Au milieu d’un champ de blé en pleine maturation, Lutfi Çetin s’accroupit pour inspecter les plants et les feuilles avec la mine attentive de celui qui a bien conscience des enjeux. Sa chevelure argentée reflète la lumière et il veille à garder ses manches longues pour protéger ses bras du soleil brûlant de Türkiye et des arêtes piquantes du blé. Çetin étudie la rouille du blé depuis plus de 30 ans. Autour de lui, les plants de blé se tiennent droits, immobiles. Mais ils sont tous exposés au risque d’une infection par la rouille.

Ce tueur invisible pourrait sonner le glas de la saison.

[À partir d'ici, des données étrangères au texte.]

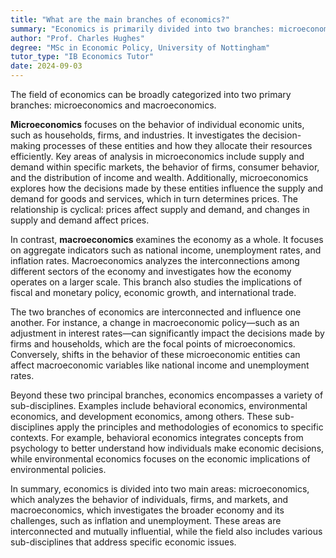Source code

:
 ```yaml
---
title: "What are the main branches of economics?"
summary: "Economics is primarily divided into two branches: microeconomics, which studies individual and business decision-making, and macroeconomics, which focuses on the economy as a whole and large-scale economic factors."
author: "Prof. Charles Hughes"
degree: "MSc in Economic Policy, University of Nottingham"
tutor_type: "IB Economics Tutor"
date: 2024-09-03
---
```


The field of economics can be broadly categorized into two primary branches: microeconomics and macroeconomics.

**Microeconomics** focuses on the behavior of individual economic units, such as households, firms, and industries. It investigates the decision-making processes of these entities and how they allocate their resources efficiently. Key areas of analysis in microeconomics include supply and demand within specific markets, the behavior of firms, consumer behavior, and the distribution of income and wealth. Additionally, microeconomics explores how the decisions made by these entities influence the supply and demand for goods and services, which in turn determines prices. The relationship is cyclical: prices affect supply and demand, and changes in supply and demand affect prices.

In contrast, **macroeconomics** examines the economy as a whole. It focuses on aggregate indicators such as national income, unemployment rates, and inflation rates. Macroeconomics analyzes the interconnections among different sectors of the economy and investigates how the economy operates on a larger scale. This branch also studies the implications of fiscal and monetary policy, economic growth, and international trade.

The two branches of economics are interconnected and influence one another. For instance, a change in macroeconomic policy—such as an adjustment in interest rates—can significantly impact the decisions made by firms and households, which are the focal points of microeconomics. Conversely, shifts in the behavior of these microeconomic entities can affect macroeconomic variables like national income and unemployment rates.

Beyond these two principal branches, economics encompasses a variety of sub-disciplines. Examples include behavioral economics, environmental economics, and development economics, among others. These sub-disciplines apply the principles and methodologies of economics to specific contexts. For example, behavioral economics integrates concepts from psychology to better understand how individuals make economic decisions, while environmental economics focuses on the economic implications of environmental policies.

In summary, economics is divided into two main areas: microeconomics, which analyzes the behavior of individuals, firms, and markets, and macroeconomics, which investigates the broader economy and its challenges, such as inflation and unemployment. These areas are interconnected and mutually influential, while the field also includes various sub-disciplines that address specific economic issues.
    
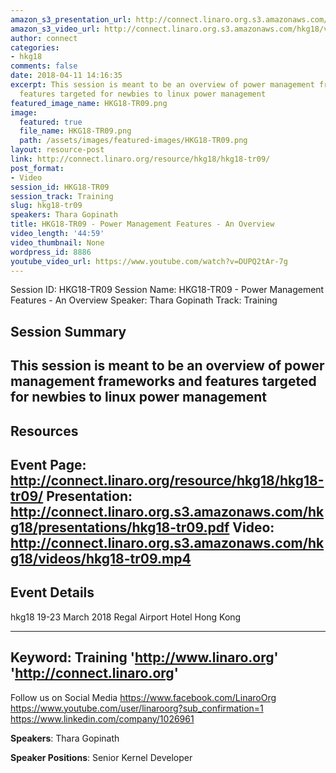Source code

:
```yaml
---
amazon_s3_presentation_url: http://connect.linaro.org.s3.amazonaws.com/hkg18/presentations/hkg18-tr09.pdf
amazon_s3_video_url: http://connect.linaro.org.s3.amazonaws.com/hkg18/videos/hkg18-tr09.mp4
author: connect
categories:
- hkg18
comments: false
date: 2018-04-11 14:16:35
excerpt: This session is meant to be an overview of power management frameworks and
  features targeted for newbies to linux power management
featured_image_name: HKG18-TR09.png
image:
  featured: true
  file_name: HKG18-TR09.png
  path: /assets/images/featured-images/HKG18-TR09.png
layout: resource-post
link: http://connect.linaro.org/resource/hkg18/hkg18-tr09/
post_format:
- Video
session_id: HKG18-TR09
session_track: Training
slug: hkg18-tr09
speakers: Thara Gopinath
title: HKG18-TR09 - Power Management Features - An Overview
video_length: '44:59'
video_thumbnail: None
wordpress_id: 8886
youtube_video_url: https://www.youtube.com/watch?v=DUPQ2tAr-7g
---
```


Session ID: HKG18-TR09
Session Name: HKG18-TR09 - Power Management Features - An Overview
Speaker: Thara Gopinath
Track: Training


## Session Summary
This session is meant to be an overview of power management frameworks and features targeted for newbies to linux power management
---------------------------------------------------
## Resources
Event Page: http://connect.linaro.org/resource/hkg18/hkg18-tr09/
Presentation: http://connect.linaro.org.s3.amazonaws.com/hkg18/presentations/hkg18-tr09.pdf
Video: http://connect.linaro.org.s3.amazonaws.com/hkg18/videos/hkg18-tr09.mp4
 ---------------------------------------------------
## Event Details
hkg18
19-23 March 2018 
Regal Airport Hotel Hong Kong

---------------------------------------------------
Keyword: Training
'http://www.linaro.org'
'http://connect.linaro.org'
---------------------------------------------------
Follow us on Social Media
https://www.facebook.com/LinaroOrg
https://www.youtube.com/user/linaroorg?sub_confirmation=1
https://www.linkedin.com/company/1026961

**Speakers**: Thara Gopinath

**Speaker Positions**: Senior Kernel Developer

La rouille pourrait bien revenir.

Depuis des générations, le blé est la pierre angulaire de la vie en Asie centrale et dans le Caucase. Cette céréale remplit les fours, assure les revenus et constitue le socle discret de la sécurité alimentaire et de la nutrition des pays de la région. Mais la rouille du blé, terme qui désigne un ensemble de maladies fongiques transmises par l’air, qu’on divise poétiquement en plusieurs couleurs, comme la rouille «jaune», «brune» et «noire», est devenue une menace de plus en plus forte dans toute la région. Disséminés par le vent et les précipitations, ces agents pathogènes, capables d’évoluer rapidement, ne sont plus seulement un problème local. Ils sont devenus un adversaire à l’échelle mondiale.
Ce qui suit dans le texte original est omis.